The Sober Husband's new company held its Christmas party last night, and we dragged ourselves there. I felt like staying in, as it was very cold out and we have four very cute foster kittens and two reasonably cute children in the home. "There'll be free alcohol," said the Sober Husband winningly. "I can drink at home," I said loftily. But guilt over my relative loseriness as a spouse caused me to wriggle into a glamorous outfit, exhibiting lots of lace-lined cleavage, and strap on glamorous shoes.
Next there was a bit of conflict over transit. I started calling for a car, but the Sober Husband looked at me as though I were an idiot. "You do know where this is, right? Walking distance from the train?"
I pointed out my footwear and the fact that we were having a cold snap. "You want me to go out in that cold and walk down a cliff in heels?"
Winning that little disagreement, I summoned a Lyft. However, I then noticed my cellphone thought my location was downtown. I called the driver and told him our true location. He called me back and pressured me into canceling. "I don't want to cancel because it's a five dollar fee, and I don't feel I should have to pay that," I whined, but the driver had no intention of coming out to get us, and I finally caved.
I regretted that when I then tried to call a new Lyft and learned that no drivers were available. I started taking off my shoes and determined to stay home. The Sober Husband balked. "I thought we were going out; I thought we had a date."
Eventually we obtained an UberX car, one with a driver who had no idea how to reach our destination and no GPS. The Sober Husband suggested to the driver that he could just let us out roughly half a mile away, and I snorted. In the end the Sober Husband got directions on his iPhone and struggled to impart them to the driver.
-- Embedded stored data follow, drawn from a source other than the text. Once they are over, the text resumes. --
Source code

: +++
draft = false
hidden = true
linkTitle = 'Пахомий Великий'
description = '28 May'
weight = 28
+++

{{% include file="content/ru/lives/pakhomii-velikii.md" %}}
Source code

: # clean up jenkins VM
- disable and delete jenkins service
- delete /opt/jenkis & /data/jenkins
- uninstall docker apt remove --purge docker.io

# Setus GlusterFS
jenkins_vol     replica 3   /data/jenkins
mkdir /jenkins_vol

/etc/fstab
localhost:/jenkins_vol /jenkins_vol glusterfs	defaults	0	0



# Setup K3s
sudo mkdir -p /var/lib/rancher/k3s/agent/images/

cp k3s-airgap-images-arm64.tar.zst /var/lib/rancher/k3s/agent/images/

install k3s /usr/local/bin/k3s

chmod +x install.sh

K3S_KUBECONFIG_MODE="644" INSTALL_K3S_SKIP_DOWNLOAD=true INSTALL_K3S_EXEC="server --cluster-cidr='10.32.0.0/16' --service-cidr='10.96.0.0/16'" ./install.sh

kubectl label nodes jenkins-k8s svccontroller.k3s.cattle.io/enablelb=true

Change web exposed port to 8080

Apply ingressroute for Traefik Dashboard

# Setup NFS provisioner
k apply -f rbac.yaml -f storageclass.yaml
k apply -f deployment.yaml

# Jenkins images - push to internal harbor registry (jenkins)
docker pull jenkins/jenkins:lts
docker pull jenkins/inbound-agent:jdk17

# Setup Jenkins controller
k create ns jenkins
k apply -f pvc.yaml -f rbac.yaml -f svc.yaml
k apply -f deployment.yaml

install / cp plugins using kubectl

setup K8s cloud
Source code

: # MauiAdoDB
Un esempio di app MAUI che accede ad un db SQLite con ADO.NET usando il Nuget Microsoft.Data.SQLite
At the large, cavernous party location, we saw a lot of lines. Lines for the coat checks. Lines for sushi. Lines for alcohol. It was cold. We forged on, not checking our coats, and found a bar with no line in a remote, outdoor zone. The drinks were small and mostly composed of ice. Then we discovered a candy bar, with limitless amounts of candy and convenient paper bags. We each filled a bag with candy with the intention of bringing it home to the children. The Sober Husband kept protesting that we couldn't take so much, but I pshawed. "You think they don't have more?"
We roamed about, running into only three people the Sober Husband knew. The place was gorgeously decorated but cold, so cold. I found a spot by a snaky duct which blew blistering hot air on my ankles, and I stood there a long time. After about an hour total, we left. A famous band was scheduled to play, but I wasn't interested. "Their music is whiny," I said. "I have nothing against them, but it's wasted on me."
We went outside to summon a Lyft home and discovered one of the three people the Sober Husband had recognized, doing the same. "You're leaving already?" the Sober Husband asked. We bonded, and I explained to this coworker how to use app-based car services.
At home I summoned the young people. "Assemble! Assemble!" They ignored me. "I have candy!" This brought results. "Why, hello there," breathed the same Lola who had ignored me upon my arrival. We dumped out all the candy on the dining room table, and our offspring were in ecstasy. I took off my shoes and changed out of my sultry, tight clothes into a bathrobe, to the disappointment of the Sober Husband, who'd made a few admiring remarks about the view. He soon wandered off to become immersed in a coding project, and I opened my literary horror novel. Normalcy was restored.